Match on the string "database" in the entries below and return every matching line.
======== Material supplied
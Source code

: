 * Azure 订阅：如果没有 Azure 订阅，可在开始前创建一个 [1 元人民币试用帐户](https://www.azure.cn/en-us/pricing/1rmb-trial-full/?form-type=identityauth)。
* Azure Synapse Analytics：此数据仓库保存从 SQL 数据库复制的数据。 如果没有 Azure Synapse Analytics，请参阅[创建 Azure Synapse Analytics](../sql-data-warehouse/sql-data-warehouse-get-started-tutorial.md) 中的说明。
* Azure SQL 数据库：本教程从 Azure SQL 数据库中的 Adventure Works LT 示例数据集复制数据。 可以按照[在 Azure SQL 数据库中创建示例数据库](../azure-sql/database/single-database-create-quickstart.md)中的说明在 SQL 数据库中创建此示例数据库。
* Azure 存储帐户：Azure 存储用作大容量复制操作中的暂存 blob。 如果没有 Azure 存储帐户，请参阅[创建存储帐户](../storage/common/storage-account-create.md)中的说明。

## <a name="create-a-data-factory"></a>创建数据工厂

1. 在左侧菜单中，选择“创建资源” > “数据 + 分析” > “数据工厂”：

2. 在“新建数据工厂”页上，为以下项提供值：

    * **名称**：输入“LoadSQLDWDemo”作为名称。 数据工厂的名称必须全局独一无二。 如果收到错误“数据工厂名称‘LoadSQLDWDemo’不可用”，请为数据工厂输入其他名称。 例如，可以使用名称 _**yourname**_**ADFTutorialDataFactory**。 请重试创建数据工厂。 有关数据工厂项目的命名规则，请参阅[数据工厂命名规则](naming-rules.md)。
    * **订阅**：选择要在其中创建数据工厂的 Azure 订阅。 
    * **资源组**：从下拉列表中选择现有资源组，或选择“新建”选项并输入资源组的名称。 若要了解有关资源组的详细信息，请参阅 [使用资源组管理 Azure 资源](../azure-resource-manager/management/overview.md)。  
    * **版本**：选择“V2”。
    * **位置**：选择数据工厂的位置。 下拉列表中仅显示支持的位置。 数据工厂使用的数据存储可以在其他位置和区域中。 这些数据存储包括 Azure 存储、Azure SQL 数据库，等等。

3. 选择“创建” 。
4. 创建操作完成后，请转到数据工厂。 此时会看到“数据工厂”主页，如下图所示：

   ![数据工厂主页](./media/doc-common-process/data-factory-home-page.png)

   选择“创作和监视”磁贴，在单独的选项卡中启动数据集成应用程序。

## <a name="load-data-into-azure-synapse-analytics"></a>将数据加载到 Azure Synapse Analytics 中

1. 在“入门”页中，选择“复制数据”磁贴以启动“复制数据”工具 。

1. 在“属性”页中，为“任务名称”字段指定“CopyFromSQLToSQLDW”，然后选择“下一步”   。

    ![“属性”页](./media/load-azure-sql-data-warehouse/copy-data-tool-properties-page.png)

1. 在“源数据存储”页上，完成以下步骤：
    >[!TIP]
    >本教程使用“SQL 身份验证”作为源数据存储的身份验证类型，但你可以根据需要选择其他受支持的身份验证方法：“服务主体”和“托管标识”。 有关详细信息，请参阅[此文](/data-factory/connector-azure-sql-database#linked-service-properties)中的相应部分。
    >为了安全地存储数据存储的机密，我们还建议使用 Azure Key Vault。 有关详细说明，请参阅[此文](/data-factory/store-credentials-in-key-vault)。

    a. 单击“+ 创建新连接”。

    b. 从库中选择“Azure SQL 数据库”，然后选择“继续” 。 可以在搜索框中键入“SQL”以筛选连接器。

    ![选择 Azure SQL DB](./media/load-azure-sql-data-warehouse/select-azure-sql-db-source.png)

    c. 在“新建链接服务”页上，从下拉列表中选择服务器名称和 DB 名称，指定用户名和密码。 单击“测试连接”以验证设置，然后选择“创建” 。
================
Result:
* Azure SQL 数据库：本教程从 Azure SQL 数据库中的 Adventure Works LT 示例数据集复制数据。 可以按照[在 Azure SQL 数据库中创建示例数据库](../azure-sql/database/single-database-create-quickstart.md)中的说明在 SQL 数据库中创建此示例数据库。
    >本教程使用“SQL 身份验证”作为源数据存储的身份验证类型，但你可以根据需要选择其他受支持的身份验证方法：“服务主体”和“托管标识”。 有关详细信息，请参阅[此文](/data-factory/connector-azure-sql-database#linked-service-properties)中的相应部分。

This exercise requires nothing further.